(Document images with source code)
==========
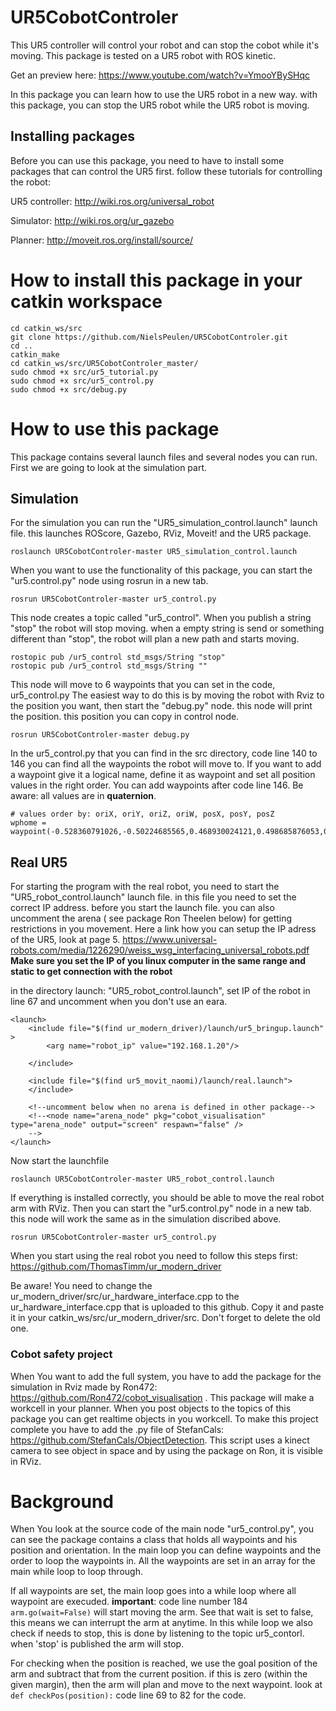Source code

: # UR5CobotControler
This UR5 controller will control your robot and can stop the cobot while it's moving.
This package is tested on a UR5 robot with ROS kinetic.

Get an preview here: https://www.youtube.com/watch?v=YmooYBySHqc

In this package you can learn how to use the UR5 robot in a new way. with this package, you can stop the UR5 robot while the UR5 robot is moving.

## Installing packages
Before you can use this package, you need to have to install some packages that can control the UR5 first.
follow these tutorials for controlling the robot:

UR5 controller:  http://wiki.ros.org/universal_robot

Simulator:      http://wiki.ros.org/ur_gazebo

Planner:        http://moveit.ros.org/install/source/

# How to install this package in your catkin workspace

```
cd catkin_ws/src
git clone https://github.com/NielsPeulen/UR5CobotControler.git
cd ..
catkin_make
cd catkin_ws/src/UR5CobotControler_master/
sudo chmod +x src/ur5_tutorial.py 
sudo chmod +x src/ur5_control.py
sudo chmod +x src/debug.py 
```
# How to use this package

This package contains several launch files and several nodes you can run. First we are going to look at the simulation part.

## Simulation
For the simulation you can run the "UR5_simulation_control.launch" launch file. this launches ROScore, Gazebo, RViz, Moveit! and the UR5 package.
```
roslaunch UR5CobotControler-master UR5_simulation_control.launch
```
When you want to use the functionality of this package, you can start the "ur5.control.py" node using rosrun in a new tab. 
```
rosrun UR5CobotControler-master ur5_control.py
```
This node creates a topic called "ur5_control". When you publish a string "stop" the robot will stop moving. when a empty string is send or something different than "stop", the robot will plan a new path and starts moving. 
```
rostopic pub /ur5_control std_msgs/String "stop"
rostopic pub /ur5_control std_msgs/String ""
```
This node will move to 6 waypoints that you can set in the code, ur5_control.py The easiest way to do this is by moving the robot with Rviz to the position you want, then start the "debug.py" node. this node will print the position. this position you can copy in control node.
```
rosrun UR5CobotControler-master debug.py
```
In the ur5_control.py that you can find in the src directory, code line 140 to 146 you can find all the waypoints the robot will move to. 
If you want to add a waypoint give it a logical name, define it as waypoint and set all position values in the right order.
You can add waypoints after code line 146. Be aware: all values are in **quaternion**.
```
# values order by: oriX, oriY, oriZ, oriW, posX, posY, posZ
wphome = waypoint(-0.528360791026,-0.50224685565,0.468930024121,0.498685876053,0.476622409669,-0.422863959504,0.607072856755)
```

## Real UR5
For starting the program with the real robot, you need to start the "UR5_robot_control.launch" launch file. in this file you need to set the correct IP address. before you start the launch file. you can also uncomment the arena ( see package Ron Theelen below) for getting restrictions in you movement. 
Here a link how you can setup the IP adress of the UR5, look at page 5. https://www.universal-robots.com/media/1226290/weiss_wsg_interfacing_universal_robots.pdf 
**Make sure you set the IP of you linux computer in the same range and static to get connection with the robot**

in the directory launch: "UR5_robot_control.launch", set IP of the robot in line 67 and uncomment when you don't use an eara. 
```
<launch>
    <include file="$(find ur_modern_driver)/launch/ur5_bringup.launch" >
		<arg name="robot_ip" value="192.168.1.20"/>

	</include>
    
	<include file="$(find ur5_movit_naomi)/launch/real.launch">
	</include>
	
	<!--uncomment below when no arena is defined in other package-->
	<!--<node name="arena_node" pkg="cobot_visualisation" type="arena_node" output="screen" respawn="false" />
	-->
</launch>
```
Now start the launchfile
```
roslaunch UR5CobotControler-master UR5_robot_control.launch
```
If everything is installed correctly, you should be able to move the real robot arm with RViz. Then you can start the "ur5.control.py" node in a new tab. this node will work the same as in the simulation discribed above.
```
rosrun UR5CobotControler-master ur5_control.py
```
When you start using the real robot you need to follow this steps first: https://github.com/ThomasTimm/ur_modern_driver

Be aware! You need to change the ur_modern_driver/src/ur_hardware_interface.cpp to the ur_hardware_interface.cpp that is uploaded to this github. Copy it and paste it in your catkin_ws/src/ur_modern_driver/src. Don't forget to delete the old one.

### Cobot safety project
When You want to add the full system, you have to add the package for the simulation in Rviz made by Ron472: https://github.com/Ron472/cobot_visualisation . This package will make a workcell in your planner. When you post objects to the topics of this package you can get realtime objects in you workcell.
To make this project complete you have to add the .py file of StefanCals: https://github.com/StefanCals/ObjectDetection. This script uses a kinect camera to see object in space and by using the package on Ron, it is visible in RViz. 

# Background
When You look at the source code of the main node "ur5_control.py", you can see the package contains a class that holds all waypoints and his position and orientation. In the main loop you can define waypoints and the order to loop the waypoints in. All the waypoints are set in an array for the main while loop to loop through.

If all waypoints are set, the main loop goes into a while loop where all waypoint are execuded. **important**: code line number 184 ``` arm.go(wait=False)``` will start moving the arm. See that wait is set to false, this means we can interrupt the arm at anytime. 
In this while loop we also check if needs to stop, this is done by listening to the topic ur5_contorl. when 'stop' is published the arm will stop.

For checking when the position is reached, we use the goal position of the arm and subtract that from the current position. if this is zero (within the given margin), then the arm will plan and move to the next waypoint. look at ```def checkPos(position):``` code line 69 to 82 for the code.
==========
* What you are asked to do
In the entries above, find each line that includes the string "project" and copy it.

* Solution below
### Cobot safety project
To make this project complete you have to add the .py file of StefanCals: https://github.com/StefanCals/ObjectDetection. This script uses a kinect camera to see object in space and by using the package on Ron, it is visible in RViz. 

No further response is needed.